--- START ---

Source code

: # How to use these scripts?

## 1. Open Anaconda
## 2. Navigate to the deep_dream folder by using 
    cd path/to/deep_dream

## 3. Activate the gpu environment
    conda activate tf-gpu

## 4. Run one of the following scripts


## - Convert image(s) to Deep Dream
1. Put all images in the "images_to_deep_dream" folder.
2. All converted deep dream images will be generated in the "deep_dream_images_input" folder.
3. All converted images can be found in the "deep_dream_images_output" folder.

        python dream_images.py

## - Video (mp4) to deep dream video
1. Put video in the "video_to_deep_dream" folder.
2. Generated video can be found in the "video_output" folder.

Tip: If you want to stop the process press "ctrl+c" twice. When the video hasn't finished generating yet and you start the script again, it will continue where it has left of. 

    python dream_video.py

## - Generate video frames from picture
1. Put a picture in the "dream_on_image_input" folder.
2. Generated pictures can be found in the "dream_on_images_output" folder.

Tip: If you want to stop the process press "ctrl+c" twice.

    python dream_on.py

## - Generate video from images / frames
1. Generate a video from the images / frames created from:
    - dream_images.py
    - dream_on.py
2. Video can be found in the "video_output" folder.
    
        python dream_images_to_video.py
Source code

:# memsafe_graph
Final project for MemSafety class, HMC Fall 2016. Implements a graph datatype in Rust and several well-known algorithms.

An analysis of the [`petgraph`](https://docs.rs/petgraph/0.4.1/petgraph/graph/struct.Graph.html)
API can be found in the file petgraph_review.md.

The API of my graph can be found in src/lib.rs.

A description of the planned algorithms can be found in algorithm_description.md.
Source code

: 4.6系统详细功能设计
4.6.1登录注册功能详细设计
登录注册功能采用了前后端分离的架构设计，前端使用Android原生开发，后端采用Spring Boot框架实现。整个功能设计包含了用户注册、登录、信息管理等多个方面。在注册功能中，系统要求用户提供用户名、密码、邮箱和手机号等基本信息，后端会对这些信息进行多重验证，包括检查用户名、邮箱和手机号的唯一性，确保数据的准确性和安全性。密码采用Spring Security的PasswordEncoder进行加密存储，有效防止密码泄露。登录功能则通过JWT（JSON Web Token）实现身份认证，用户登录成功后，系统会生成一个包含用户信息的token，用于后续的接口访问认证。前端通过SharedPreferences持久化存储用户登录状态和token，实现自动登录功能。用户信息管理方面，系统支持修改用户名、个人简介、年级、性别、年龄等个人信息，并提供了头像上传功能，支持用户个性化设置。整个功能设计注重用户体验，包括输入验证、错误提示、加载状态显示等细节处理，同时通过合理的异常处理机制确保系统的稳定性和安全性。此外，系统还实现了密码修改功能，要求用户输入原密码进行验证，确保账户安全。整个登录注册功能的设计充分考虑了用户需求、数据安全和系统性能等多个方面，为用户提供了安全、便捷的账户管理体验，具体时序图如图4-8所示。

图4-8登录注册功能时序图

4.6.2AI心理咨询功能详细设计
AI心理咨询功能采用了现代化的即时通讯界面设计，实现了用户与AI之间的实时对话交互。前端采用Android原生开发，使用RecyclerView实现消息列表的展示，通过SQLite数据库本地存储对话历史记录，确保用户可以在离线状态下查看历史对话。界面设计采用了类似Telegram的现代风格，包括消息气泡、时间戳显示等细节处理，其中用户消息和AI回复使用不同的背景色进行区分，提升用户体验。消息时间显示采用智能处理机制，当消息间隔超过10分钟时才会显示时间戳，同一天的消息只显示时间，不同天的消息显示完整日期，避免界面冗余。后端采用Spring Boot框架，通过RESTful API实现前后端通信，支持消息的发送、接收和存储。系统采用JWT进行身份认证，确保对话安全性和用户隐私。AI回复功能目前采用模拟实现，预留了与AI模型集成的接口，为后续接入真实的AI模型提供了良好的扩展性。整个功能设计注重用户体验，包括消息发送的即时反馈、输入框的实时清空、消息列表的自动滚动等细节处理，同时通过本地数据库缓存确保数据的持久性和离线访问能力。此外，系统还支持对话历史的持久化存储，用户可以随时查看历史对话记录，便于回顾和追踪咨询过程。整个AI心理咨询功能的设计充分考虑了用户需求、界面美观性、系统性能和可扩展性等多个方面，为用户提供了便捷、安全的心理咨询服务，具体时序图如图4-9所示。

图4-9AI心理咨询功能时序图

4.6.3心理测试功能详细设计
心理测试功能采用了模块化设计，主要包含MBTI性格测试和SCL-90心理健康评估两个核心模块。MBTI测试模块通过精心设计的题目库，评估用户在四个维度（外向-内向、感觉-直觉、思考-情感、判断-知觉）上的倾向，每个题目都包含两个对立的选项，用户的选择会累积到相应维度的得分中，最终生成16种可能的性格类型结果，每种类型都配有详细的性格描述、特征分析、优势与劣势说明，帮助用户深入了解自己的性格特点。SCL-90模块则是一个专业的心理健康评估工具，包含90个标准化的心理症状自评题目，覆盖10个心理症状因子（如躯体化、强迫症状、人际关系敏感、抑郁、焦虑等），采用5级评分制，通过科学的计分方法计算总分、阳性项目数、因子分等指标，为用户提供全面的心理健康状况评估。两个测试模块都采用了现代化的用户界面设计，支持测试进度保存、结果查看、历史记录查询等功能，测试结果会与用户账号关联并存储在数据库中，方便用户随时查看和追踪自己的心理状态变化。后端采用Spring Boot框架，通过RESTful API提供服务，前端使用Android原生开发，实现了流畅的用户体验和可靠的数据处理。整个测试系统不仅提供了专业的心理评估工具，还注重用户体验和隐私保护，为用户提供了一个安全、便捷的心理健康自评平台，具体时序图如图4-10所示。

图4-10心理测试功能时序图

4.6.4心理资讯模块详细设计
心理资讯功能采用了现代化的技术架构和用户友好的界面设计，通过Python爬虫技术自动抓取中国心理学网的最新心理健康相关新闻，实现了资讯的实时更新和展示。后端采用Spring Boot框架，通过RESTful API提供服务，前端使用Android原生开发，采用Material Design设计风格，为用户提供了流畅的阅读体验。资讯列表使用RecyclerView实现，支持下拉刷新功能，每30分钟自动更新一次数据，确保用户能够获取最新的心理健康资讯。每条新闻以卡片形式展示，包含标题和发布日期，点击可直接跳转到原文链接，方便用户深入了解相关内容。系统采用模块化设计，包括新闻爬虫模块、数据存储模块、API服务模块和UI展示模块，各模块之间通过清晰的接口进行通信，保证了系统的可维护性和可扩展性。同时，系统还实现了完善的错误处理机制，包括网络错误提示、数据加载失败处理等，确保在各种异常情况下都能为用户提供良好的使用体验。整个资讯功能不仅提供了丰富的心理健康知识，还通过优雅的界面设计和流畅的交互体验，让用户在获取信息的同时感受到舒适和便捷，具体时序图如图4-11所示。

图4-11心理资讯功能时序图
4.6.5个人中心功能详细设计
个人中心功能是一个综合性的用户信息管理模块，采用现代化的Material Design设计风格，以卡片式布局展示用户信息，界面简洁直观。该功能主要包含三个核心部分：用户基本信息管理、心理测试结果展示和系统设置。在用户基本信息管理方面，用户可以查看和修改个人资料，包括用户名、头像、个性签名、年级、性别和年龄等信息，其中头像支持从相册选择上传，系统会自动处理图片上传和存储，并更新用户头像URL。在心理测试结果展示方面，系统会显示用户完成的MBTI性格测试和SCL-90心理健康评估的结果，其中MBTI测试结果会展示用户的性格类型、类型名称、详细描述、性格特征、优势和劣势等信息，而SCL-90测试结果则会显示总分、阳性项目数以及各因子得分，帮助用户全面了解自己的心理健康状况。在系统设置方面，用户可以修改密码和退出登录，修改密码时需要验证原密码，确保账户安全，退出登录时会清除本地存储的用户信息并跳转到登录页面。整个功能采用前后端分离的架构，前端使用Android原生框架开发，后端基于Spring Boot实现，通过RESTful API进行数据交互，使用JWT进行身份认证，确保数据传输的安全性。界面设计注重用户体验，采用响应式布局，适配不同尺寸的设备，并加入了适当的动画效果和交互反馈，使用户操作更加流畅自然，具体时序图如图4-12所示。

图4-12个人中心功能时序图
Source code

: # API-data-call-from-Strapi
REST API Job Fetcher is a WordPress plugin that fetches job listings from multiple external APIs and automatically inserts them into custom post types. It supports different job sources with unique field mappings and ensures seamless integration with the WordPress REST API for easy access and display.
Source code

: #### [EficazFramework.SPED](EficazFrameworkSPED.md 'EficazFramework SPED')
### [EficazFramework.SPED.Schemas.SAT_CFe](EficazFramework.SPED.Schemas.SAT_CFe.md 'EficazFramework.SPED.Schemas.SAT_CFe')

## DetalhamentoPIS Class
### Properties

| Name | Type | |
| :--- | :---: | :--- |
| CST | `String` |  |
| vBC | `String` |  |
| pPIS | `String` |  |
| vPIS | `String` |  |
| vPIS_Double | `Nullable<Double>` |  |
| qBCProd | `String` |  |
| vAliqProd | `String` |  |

--- END ---

**TO DO**: Starting at the line that has "A description of" in the records above, restate word for word every line until the one that has "4.6.1登录注册功能详细设计", and include that one as well.

**WRITTEN REPLY**:
A description of the planned algorithms can be found in algorithm_description.md.
Source code

: 4.6系统详细功能设计
4.6.1登录注册功能详细设计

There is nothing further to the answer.